Constantia is a South African dessert wine. It is made from Muscat Blanc à Petits Grains (Muscat de Frontignan) grapes grown in the district of Constantia, City of Cape Town. In the eighteenth and nineteenth centuries it was widely exported to Europe. However, production of Constantia ceased in the late nineteenth century following the devastation of South African vineyards by the phylloxera epidemic. Production resumed at Klein Constantia in 1986, at Groot Constantia in 2003 and at Buitenverwachting in 2007.

History
In 1685, the Constantia estate was established in a valley facing False Bay by the Governor of the Cape, Simon van der Stel whose "Constantia wyn" soon acquired a good reputation. In 1705, Naturalist François Valentyn called it "The coicest wine to be found at the Cape...so divine and enticing in taste. But it was Hendrik Cloete, who bought the homestead in 1778, who really made Constantia famous, with an unfortified wine made from a blend of mostly Muscat de Frontignan (Muscat Blanc à Petits Grains), Pontac, red and white Muscadel and a little Chenin Blanc.
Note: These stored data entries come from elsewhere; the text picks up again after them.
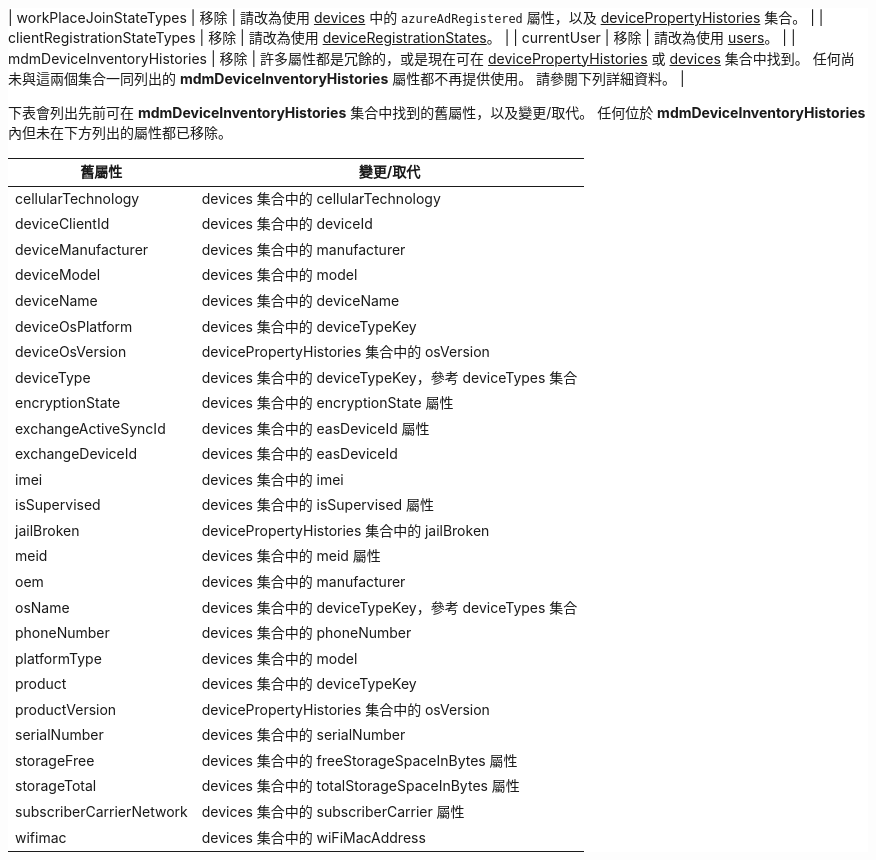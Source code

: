|    workPlaceJoinStateTypes             |    移除    |    請改為使用 [devices](intune-data-warehouse-collections.md#devices) 中的 `azureAdRegistered` 屬性，以及 [devicePropertyHistories](intune-data-warehouse-collections.md#devicepropertyhistories) 集合。                                                                                                                                                                                                             |
|    clientRegistrationStateTypes        |    移除    |    請改為使用 [deviceRegistrationStates](intune-data-warehouse-collections.md#deviceregistrationstates)。                                                                                                                                                                                                                                                                             |
|    currentUser                         |    移除    |    請改為使用 [users](intune-data-warehouse-collections.md#users)。                                                                                                                                                                                                                                                                                                      |
|    mdmDeviceInventoryHistories         |    移除    |    許多屬性都是冗餘的，或是現在可在 [devicePropertyHistories](intune-data-warehouse-collections.md#devicepropertyhistories) 或 [devices](intune-data-warehouse-collections.md#devices) 集合中找到。 任何尚未與這兩個集合一同列出的 **mdmDeviceInventoryHistories** 屬性都不再提供使用。 請參閱下列詳細資料。    |

下表會列出先前可在 **mdmDeviceInventoryHistories** 集合中找到的舊屬性，以及變更/取代。 任何位於 **mdmDeviceInventoryHistories** 內但未在下方列出的屬性都已移除。

|    舊屬性                |    變更/取代                                                           |
|--------------------------------|---------------------------------------------------------------------------------|
|    cellularTechnology          |    devices 集合中的 cellularTechnology                                     |
|    deviceClientId              |    devices 集合中的 deviceId                                               |
|    deviceManufacturer          |    devices 集合中的 manufacturer                                           |
|    deviceModel                 |    devices 集合中的 model                                                  |
|    deviceName                  |    devices 集合中的 deviceName                                             |
|    deviceOsPlatform            |    devices 集合中的 deviceTypeKey                                          |
|    deviceOsVersion             |    devicePropertyHistories 集合中的 osVersion                              |
|    deviceType                  |    devices 集合中的 deviceTypeKey，參考 deviceTypes 集合    |
|    encryptionState             |    devices 集合中的 encryptionState 屬性                           |
|    exchangeActiveSyncId        |    devices 集合中的 easDeviceId 屬性                               |
|    exchangeDeviceId            |    devices 集合中的 easDeviceId                                            |
|    imei                        |    devices 集合中的 imei                                                   |
|    isSupervised                |    devices 集合中的 isSupervised 屬性                              |
|    jailBroken                  |    devicePropertyHistories 集合中的 jailBroken                             |
|    meid                        |    devices 集合中的 meid 屬性                                      |
|    oem                         |    devices 集合中的 manufacturer                                           |
|    osName                      |    devices 集合中的 deviceTypeKey，參考 deviceTypes 集合    |
|    phoneNumber                 |    devices 集合中的 phoneNumber                                            |
|    platformType                |    devices 集合中的 model                                                  |
|    product                     |    devices 集合中的 deviceTypeKey                                          |
|    productVersion              |    devicePropertyHistories 集合中的 osVersion                              |
|    serialNumber                |    devices 集合中的 serialNumber                                           |
|    storageFree                 |    devices 集合中的 freeStorageSpaceInBytes 屬性                   |
|    storageTotal                |    devices 集合中的 totalStorageSpaceInBytes 屬性                |
|    subscriberCarrierNetwork    |    devices 集合中的 subscriberCarrier 屬性                         |
|    wifimac                     |    devices 集合中的 wiFiMacAddress                                         |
It became a favorite of European kings and emperors, such as Frederick the Great, Queen Victoria, and Napoleon who had it ordered from his exile on St Helena.

In 1861, however, the Gladstone government removed empire preferential tariffs, and as a result exports nearly dried up, and the golden era was brought to an end when the vineyards were decimated by phylloxera and powdery mildew, In 1980 Duggie Jooste bought Klein Constantia, redeveloped the farm, and with the help of then winemaker Ross Gower & Professor Chris Orferr of Stellenbosch University created and began selling a new recreated version of the early Constantia wines made from Muscat Blanc à Petits Grains.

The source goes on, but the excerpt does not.